Gerbangkaltim.com, Balikpapan — Insiden kebakaran yang melanda kawasan RT 20, Kelurahan Gunung Sari Ulu (GSU), Kecamatan Balikpapan Tengah, pada Rabu (21/1/2026) dini hari, menyisakan keluhan dari warga terkait fungsi hidran pemadam kebakaran. Hidran yang berada di kawasan Telkom, tidak jauh dari lokasi kejadian, dinilai tidak bekerja optimal saat dibutuhkan sehingga api sempat membesar sebelum berhasil dikendalikan petugas.

Ketua RT 20 GSU, Baharuddin, mengungkapkan bahwa hidran tersebut baru bisa dimanfaatkan setelah proses pemadaman berlangsung cukup lama. Menurutnya, kondisi serupa bukan kali pertama terjadi dan kerap menjadi keluhan warga setiap kali kebakaran melanda wilayah tersebut.

“Di sekitar Telkom itu ada hidran, tetapi saat kejadian kemarin airnya tidak langsung keluar. Baru berfungsi setelah api terlanjur membesar,” ujar Baharuddin.

Ia menilai, apabila hidran dapat dimanfaatkan sejak awal kejadian, potensi perluasan api bisa ditekan. Atas kejadian tersebut, pihak RT telah menyampaikan keluhan secara langsung kepada pihak Telkom, mengingat lokasi hidran berada di area tersebut dan masuk dalam wilayah RT setempat.

Menanggapi keluhan warga, Badan Penanggulangan Bencana Daerah (BPBD) Kota Balikpapan memberikan penjelasan terkait sistem kerja hidran di kawasan permukiman. Kepala Pelaksana BPBD Kota Balikpapan, Usman Ali, menjelaskan bahwa hidran yang berada di lingkungan perumahan umumnya terhubung langsung dengan jaringan distribusi air bersih milik PDAM.

“Untuk hidran di kawasan permukiman, sistemnya satu jaringan dengan air rumah tangga. Saat terjadi kebakaran dan penggunaan air meningkat secara bersamaan, tekanan air bisa menurun,” jelas Usman.
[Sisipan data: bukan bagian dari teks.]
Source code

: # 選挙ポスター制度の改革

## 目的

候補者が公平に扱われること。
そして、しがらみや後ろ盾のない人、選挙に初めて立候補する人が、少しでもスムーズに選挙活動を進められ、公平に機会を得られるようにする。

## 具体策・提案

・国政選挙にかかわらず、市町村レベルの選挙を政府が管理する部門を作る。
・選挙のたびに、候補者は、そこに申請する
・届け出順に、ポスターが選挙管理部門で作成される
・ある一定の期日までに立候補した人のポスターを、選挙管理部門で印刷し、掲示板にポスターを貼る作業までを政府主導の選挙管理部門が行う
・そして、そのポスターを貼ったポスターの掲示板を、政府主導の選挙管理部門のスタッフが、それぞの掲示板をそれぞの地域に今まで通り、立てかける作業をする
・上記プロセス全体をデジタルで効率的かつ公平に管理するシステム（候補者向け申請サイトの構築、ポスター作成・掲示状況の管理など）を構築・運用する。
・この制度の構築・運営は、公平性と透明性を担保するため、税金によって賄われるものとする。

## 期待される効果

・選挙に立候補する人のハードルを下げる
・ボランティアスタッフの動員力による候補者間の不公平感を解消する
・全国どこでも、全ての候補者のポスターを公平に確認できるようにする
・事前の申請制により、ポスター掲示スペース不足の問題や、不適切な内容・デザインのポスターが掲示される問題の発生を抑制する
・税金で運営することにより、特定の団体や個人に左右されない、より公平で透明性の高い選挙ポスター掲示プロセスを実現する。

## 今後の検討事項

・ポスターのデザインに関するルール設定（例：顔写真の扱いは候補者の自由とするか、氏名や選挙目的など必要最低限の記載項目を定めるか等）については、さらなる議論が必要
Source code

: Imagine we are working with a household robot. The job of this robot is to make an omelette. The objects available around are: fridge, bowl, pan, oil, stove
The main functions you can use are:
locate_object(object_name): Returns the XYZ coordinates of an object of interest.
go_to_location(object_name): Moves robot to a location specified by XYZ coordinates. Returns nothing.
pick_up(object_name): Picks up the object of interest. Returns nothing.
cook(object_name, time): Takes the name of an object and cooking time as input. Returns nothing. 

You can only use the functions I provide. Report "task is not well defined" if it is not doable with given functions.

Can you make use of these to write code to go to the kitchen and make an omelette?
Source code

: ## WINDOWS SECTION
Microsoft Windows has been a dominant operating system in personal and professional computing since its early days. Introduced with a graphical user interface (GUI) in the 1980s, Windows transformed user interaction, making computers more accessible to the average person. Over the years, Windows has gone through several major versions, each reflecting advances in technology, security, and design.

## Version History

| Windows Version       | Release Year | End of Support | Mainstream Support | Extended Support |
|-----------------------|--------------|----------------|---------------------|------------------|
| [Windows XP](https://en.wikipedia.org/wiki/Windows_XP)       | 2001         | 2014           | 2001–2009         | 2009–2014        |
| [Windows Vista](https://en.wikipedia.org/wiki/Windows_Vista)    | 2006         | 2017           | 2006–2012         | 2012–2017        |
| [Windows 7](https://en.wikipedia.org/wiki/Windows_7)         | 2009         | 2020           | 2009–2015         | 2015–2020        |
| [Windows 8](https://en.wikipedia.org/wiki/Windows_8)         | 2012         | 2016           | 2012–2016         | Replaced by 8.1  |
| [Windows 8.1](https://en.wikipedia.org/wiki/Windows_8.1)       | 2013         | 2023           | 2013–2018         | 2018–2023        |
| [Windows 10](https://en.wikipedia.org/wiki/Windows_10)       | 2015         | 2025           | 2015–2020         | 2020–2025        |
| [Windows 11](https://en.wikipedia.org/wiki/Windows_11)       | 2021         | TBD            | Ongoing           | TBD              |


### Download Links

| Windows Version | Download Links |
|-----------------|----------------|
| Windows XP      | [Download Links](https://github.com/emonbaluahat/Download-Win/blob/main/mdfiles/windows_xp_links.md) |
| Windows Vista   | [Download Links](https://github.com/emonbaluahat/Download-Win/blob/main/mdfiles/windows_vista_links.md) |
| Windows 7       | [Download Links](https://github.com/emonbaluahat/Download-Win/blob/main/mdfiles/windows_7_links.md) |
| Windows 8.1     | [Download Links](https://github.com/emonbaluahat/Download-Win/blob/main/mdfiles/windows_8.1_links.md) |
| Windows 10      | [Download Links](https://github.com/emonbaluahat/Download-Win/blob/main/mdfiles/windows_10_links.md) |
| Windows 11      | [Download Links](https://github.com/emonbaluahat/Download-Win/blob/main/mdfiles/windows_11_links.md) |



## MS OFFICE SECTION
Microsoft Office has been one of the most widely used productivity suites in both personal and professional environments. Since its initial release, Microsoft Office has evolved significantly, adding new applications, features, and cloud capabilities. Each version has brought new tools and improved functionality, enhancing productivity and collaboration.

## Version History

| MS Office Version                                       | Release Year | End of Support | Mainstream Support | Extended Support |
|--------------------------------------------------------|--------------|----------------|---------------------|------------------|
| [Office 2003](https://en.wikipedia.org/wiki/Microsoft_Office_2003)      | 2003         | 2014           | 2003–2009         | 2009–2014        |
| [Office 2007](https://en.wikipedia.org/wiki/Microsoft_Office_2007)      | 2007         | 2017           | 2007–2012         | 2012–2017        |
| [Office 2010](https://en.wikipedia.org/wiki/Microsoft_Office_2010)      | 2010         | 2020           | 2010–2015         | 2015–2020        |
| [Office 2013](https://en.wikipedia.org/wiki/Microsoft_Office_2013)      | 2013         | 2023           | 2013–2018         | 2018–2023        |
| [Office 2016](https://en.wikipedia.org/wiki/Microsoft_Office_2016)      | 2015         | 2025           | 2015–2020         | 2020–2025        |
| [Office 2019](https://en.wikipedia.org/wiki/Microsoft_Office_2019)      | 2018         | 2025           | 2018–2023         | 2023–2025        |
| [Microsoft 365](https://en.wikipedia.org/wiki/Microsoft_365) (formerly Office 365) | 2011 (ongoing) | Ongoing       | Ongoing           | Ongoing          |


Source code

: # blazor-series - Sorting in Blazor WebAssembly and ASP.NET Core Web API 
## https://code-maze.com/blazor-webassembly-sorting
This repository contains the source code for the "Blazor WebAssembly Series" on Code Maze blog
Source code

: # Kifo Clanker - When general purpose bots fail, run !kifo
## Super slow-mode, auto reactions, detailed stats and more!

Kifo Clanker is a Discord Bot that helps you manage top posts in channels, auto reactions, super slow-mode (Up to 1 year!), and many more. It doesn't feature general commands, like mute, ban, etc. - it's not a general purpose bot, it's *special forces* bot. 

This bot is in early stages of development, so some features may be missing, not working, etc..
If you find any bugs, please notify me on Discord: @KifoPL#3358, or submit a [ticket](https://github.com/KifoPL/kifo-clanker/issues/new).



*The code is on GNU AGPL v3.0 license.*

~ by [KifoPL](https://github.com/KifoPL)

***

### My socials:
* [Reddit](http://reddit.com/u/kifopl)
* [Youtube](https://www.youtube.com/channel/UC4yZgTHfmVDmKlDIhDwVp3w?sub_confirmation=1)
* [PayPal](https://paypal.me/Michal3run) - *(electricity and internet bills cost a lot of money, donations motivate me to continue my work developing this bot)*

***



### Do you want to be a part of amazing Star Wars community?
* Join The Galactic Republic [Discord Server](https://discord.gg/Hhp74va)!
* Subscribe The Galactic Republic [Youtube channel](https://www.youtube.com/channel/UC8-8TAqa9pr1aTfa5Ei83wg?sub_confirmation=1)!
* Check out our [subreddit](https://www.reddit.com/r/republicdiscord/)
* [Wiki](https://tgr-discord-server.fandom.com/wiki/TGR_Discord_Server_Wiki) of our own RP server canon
Kondisi tersebut, lanjutnya, kerap membuat suplai air ke hidran tidak maksimal. Dalam situasi tertentu, petugas pemadam kebakaran bahkan harus mencari hidran lain dengan jarak cukup jauh untuk mendapatkan tekanan air yang memadai.

“Tidak jarang petugas harus bergeser hingga setengah sampai satu kilometer demi mendapatkan tekanan air yang cukup,” ungkapnya.

Usman menegaskan bahwa hidran di kawasan permukiman pada dasarnya tetap berfungsi dan tidak mengalami kerusakan. Namun, efektivitasnya sangat bergantung pada tekanan air dari jaringan utama PDAM saat kejadian.

Ia juga membedakan hidran di permukiman dengan hidran di area perkantoran, hotel, atau perusahaan tertentu yang biasanya memiliki sistem air mandiri sehingga lebih optimal digunakan saat kondisi darurat.

Terkait pengelolaan hidran, Usman menyebut kewenangan berada pada PDAM sebagai penyedia layanan air bersih yang menjadi bagian dari sistem penanggulangan kebakaran di daerah. Ke depan, koordinasi lintas instansi dinilai penting untuk memastikan kesiapan sarana pemadam kebakaran demi keselamatan masyarakat.